She took a shaky breath. "You know, suddenly, going down seems like a great idea."

Michael hadn't waited for us to make our minds up. He'd trudged down to wait on the road.

When we reached the bottom I shouted, "You know, if anybody's waiting to ambush us, can we get this over with now!"

The night stayed quiet. The circle of light from my headlamp slid over the upper rim of the snow walls. Nothing moved. No shapes appeared from the looming pine trees. Only birds and distant, distant howls hung on the air.

"Did you really think that would work?" Bianca asked.

Something flew at the back of my head.

I hit the deck, which really hurt as ice scraped my elbows through my jacket. A pickaxe, thrown end-over-end like a hatchet, hit where I'd been standing with a CRACK!

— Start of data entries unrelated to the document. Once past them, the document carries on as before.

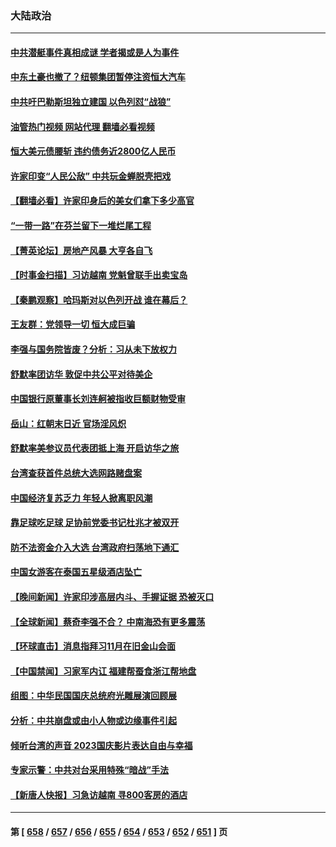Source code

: ### 大陆政治
---
#### [中共潜艇事件真相成谜 学者揭或是人为事件](../../pages/ncid277/n14090390.md?10090445) 
#### [中东土豪也撤了？纽顿集团暂停注资恒大汽车](../../pages/ncid277/n14090892.md?10090445) 
#### [中共吁巴勒斯坦独立建国 以色列怼“战狼”](../../pages/ncid277/n14090825.md?10090445) 
#### [油管热门视频 网站代理 翻墙必看视频](http://138.2.39.72:81/youtube.html?epic-marker?10090445)
#### [恒大美元债腰斩 违约债务近2800亿人民币](../../pages/ncid277/n14090762.md?10090445) 
#### [许家印变“人民公敌” 中共玩金蝉脱壳把戏](../../pages/ncid277/n14090696.md?10090445) 
#### [【翻墙必看】许家印身后的美女们拿下多少高官](../../pages/ncid277/n14090628.md?10090445) 
#### [“一带一路”在芬兰留下一堆烂尾工程](../../pages/ncid277/n14090477.md?10090445) 
#### [【菁英论坛】房地产风暴 大亨各自飞](../../pages/ncid277/n14090484.md?10090445) 
#### [【时事金扫描】习访越南 党魁曾联手出卖宝岛](../../pages/ncid277/n14090357.md?10090445) 
#### [【秦鹏观察】哈玛斯对以色列开战 谁在幕后？](../../pages/ncid277/n14090487.md?10090445) 
#### [王友群：党领导一切 恒大成巨骗](../../pages/ncid277/n14090443.md?10090445) 
#### [李强与国务院皆废？分析：习从未下放权力](../../pages/ncid277/n14090441.md?10090445) 
#### [舒默率团访华 敦促中共公平对待美企](../../pages/ncid277/n14090375.md?10090445) 
#### [中国银行原董事长刘连舸被指收巨额财物受审](../../pages/ncid277/n14090279.md?10090445) 
#### [岳山：红朝末日近 官场淫风炽](../../pages/ncid277/n14090137.md?10090445) 
#### [舒默率美参议员代表团抵上海 开启访华之旅](../../pages/ncid277/n14090269.md?10090445) 
#### [台湾查获首件总统大选网路赌盘案](../../pages/ncid277/n14090276.md?10090445) 
#### [中国经济复苏乏力 年轻人掀离职风潮](../../pages/ncid277/n14090270.md?10090445) 
#### [靠足球吃足球 足协前党委书记杜兆才被双开](../../pages/ncid277/n14090232.md?10090445) 
#### [防不法资金介入大选 台湾政府扫荡地下通汇](../../pages/ncid277/n14090207.md?10090445) 
#### [中国女游客在泰国五星级酒店坠亡](../../pages/ncid277/n14090188.md?10090445) 
#### [【晚间新闻】许家印涉高层内斗、手握证据 恐被灭口](../../pages/ncid277/n14090174.md?10090445) 
#### [【全球新闻】蔡奇李强不合？ 中南海恐有更多震荡](../../pages/ncid277/n14090175.md?10090445) 
#### [【环球直击】消息指拜习11月在旧金山会面](../../pages/ncid277/n14089369.md?10090445) 
#### [【中国禁闻】习家军内讧 福建帮蚕食浙江帮地盘](../../pages/ncid277/n14088900.md?10090445) 
#### [组图：中华民国国庆总统府光雕展演回顾展](../../pages/ncid277/n14090127.md?10090445) 
#### [分析：中共崩盘或由小人物或边缘事件引起](../../pages/ncid277/n14090090.md?10090445) 
#### [倾听台湾的声音 2023国庆影片表达自由与幸福](../../pages/ncid277/n14090071.md?10090445) 
#### [专家示警：中共对台采用特殊“暗战”手法](../../pages/ncid277/n14090014.md?10090445) 
#### [【新唐人快报】习急访越南 寻800客房的酒店](../../pages/ncid277/n14089952.md?10090445) 

---
#### 第 [ [658](./658.md?10090445) / [657](./657.md?10090445) / [656](./656.md?10090445) / [655](./655.md?10090445) / [654](./654.md?10090445) / [653](./653.md?10090445) / [652](./652.md?10090445) / [651](./651.md?10090445) ] 页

"The hell!" Bianca yelped.

Shapes appeared above us. At first I thought they were humans, but they were too thin. Even thinner than the women on Graham Island, and those women had been nothing but skin and bones… which made sense, because when my light illuminated one of our attackers, he was only the second one.

"Skeletons!" I yelled.

There were ten of them, five either side of us. They leaped down and landed with clicks. Their only clothes were orange mining helmets. Five carried shovels, four pickaxes, and one was empty-handed. That must've been the one that tried to use my skull as a target-practice piñata. The skeletons didn't pause to give a dramatic speech; they just attacked.

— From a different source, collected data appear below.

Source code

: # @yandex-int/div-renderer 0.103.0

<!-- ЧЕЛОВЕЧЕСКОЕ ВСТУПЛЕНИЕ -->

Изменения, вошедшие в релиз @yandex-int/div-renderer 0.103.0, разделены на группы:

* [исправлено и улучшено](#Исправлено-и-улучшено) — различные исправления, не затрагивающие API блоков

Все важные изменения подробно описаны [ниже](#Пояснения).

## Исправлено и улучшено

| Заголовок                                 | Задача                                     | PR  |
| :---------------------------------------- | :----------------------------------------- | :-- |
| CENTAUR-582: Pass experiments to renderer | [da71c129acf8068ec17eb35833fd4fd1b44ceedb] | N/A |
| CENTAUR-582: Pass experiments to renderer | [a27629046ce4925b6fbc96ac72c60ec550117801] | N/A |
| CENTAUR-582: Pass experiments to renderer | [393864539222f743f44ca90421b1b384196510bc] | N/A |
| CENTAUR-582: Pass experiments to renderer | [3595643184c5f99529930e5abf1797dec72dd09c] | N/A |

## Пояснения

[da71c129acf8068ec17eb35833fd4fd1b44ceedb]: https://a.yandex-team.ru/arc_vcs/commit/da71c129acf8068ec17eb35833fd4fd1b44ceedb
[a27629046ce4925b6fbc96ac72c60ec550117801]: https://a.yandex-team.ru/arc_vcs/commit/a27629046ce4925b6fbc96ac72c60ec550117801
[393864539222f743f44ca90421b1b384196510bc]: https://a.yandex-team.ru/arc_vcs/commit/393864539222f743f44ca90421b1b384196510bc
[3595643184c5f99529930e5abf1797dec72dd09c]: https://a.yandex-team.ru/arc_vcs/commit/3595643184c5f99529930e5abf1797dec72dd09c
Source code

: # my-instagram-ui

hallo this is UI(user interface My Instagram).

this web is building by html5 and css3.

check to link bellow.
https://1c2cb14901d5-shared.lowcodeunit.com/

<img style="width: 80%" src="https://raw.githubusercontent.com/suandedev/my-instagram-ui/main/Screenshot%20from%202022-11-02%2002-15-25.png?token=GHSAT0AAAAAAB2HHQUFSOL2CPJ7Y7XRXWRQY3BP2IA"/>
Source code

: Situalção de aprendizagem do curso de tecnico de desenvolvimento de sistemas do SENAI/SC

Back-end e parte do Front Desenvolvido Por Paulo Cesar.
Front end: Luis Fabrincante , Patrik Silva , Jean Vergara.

Emmitt tackled Prometheus out of the way of one, pulling tent stakes out of his bag and wielding them like shortswords. Bianca drew her knife and tried to fight off three at once.

"Disintegrate!" She shouted. "Leave this world! Get un-summoned! Just… disappear! Grrr, it isn't working!"

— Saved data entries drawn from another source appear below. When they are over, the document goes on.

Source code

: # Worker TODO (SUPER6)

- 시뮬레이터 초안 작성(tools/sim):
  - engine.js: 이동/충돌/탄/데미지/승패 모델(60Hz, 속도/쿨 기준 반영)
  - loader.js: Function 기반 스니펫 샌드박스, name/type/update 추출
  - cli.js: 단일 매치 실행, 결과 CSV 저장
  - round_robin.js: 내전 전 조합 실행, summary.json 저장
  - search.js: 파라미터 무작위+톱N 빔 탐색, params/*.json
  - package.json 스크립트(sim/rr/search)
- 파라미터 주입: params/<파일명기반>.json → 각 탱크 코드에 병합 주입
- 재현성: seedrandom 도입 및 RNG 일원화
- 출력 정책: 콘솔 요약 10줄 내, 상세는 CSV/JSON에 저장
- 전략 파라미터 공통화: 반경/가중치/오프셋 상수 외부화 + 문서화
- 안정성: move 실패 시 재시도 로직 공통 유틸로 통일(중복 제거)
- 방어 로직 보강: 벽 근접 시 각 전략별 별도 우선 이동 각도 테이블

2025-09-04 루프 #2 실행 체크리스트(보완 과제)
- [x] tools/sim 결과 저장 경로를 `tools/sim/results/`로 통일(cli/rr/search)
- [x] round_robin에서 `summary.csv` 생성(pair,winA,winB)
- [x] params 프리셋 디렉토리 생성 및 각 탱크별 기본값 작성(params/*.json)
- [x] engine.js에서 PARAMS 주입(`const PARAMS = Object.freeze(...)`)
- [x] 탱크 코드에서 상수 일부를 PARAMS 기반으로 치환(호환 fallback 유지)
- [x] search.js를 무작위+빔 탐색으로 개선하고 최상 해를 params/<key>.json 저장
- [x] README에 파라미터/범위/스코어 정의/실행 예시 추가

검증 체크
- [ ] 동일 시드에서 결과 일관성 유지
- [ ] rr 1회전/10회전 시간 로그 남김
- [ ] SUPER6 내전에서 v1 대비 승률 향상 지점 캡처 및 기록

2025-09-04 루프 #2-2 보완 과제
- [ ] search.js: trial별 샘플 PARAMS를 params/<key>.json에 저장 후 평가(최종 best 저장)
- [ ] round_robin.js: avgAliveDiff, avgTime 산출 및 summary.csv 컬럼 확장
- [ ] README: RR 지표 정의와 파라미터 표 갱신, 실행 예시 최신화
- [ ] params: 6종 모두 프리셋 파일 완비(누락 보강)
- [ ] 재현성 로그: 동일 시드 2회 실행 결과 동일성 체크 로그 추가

One skeleton walked up to Michael, who didn't run away screaming. He didn't run away at all, even when the skeleton pulled its pickaxe back and swung.

The mining tool hit our guide in the stomach and I would've been freaking out about seeing a guy get murdered if the sound hadn't been all wrong. A CLINK! more like a rock cracking than skin being pierced. Michael put his hands to his stomach and slowly fell backward.

"Oh no," he narrated. "I have been killed by a mysterious attacker. How inconvenient."

A whole five skeletons came for me, which seemed targeted if you asked me. I yanked my gloves off for grip and brought out my spear.

With one swing Anthea knocked two skeletons' skulls straight off their shoulders like t-balls. I twisted and brought the shaft down hard enough to disconnect another's arm at the joint. Another swing bisected the fourth, and one stab was all it took to spear that fifth's head like an olive on a toothpick. The last skeleton standing, missing its arm, never stood a chance as its friend's skull, still stuck on Anthea, hit its own hard enough to shatter them both.

Looking around, the others were done too. Emmitt stood over a set of shattered bones. Bianca had given up on banishing the other four in favor of the old-fashioned way and sliced them to bits.

Luckily they were weak. I couldn't remember the last time I'd had such an easy fight. And that thought put me on edge.

Not soon enough. Right in the middle of us, someone appeared straight from the ground.

Only one person could pop out of shadows like that. I wanted to shout Hey, Bianca, look! It's your brother I said was alive!

Faster than I could blink Nico grabbed Emmitt and Prometheus by the wrists and dragged them through the ground. And they were gone. Just like that.

Bianca shot me a skittish frightened look. "Who the hell was that?"

"I don't think you'll like me if I answer that."

She let out a strangled noise something like a hellhound with its head in a plastic bag.

"Are you seriously telling me that– that that was…?"

"One way to know for sure," I said. I advanced on Michael.

Our guide was still on his back. He didn't look the part of a stabbing victim though, or maybe just one the ambulance got to too late. His back was stiff, his hands crossed over his stomach, his bloodshot eyes stuck open, trained on the starry sky.

"How long are you going to stay like that?"

"Percy, he got stabbed," Bianca said. "He's not a monster, remember? Normal people don't pop up after a pickaxe to the chest. I think… I think he's dead."

"Check again," I said.

Bianca squinted. She leaned up close and got a good look. Then she recoiled. "He's not dead. But… he's not alive, either. I don't know what he is."

"Then let's ask him."

I put Anthea's point to his forehead. "Who are you? Why did you lead us here?"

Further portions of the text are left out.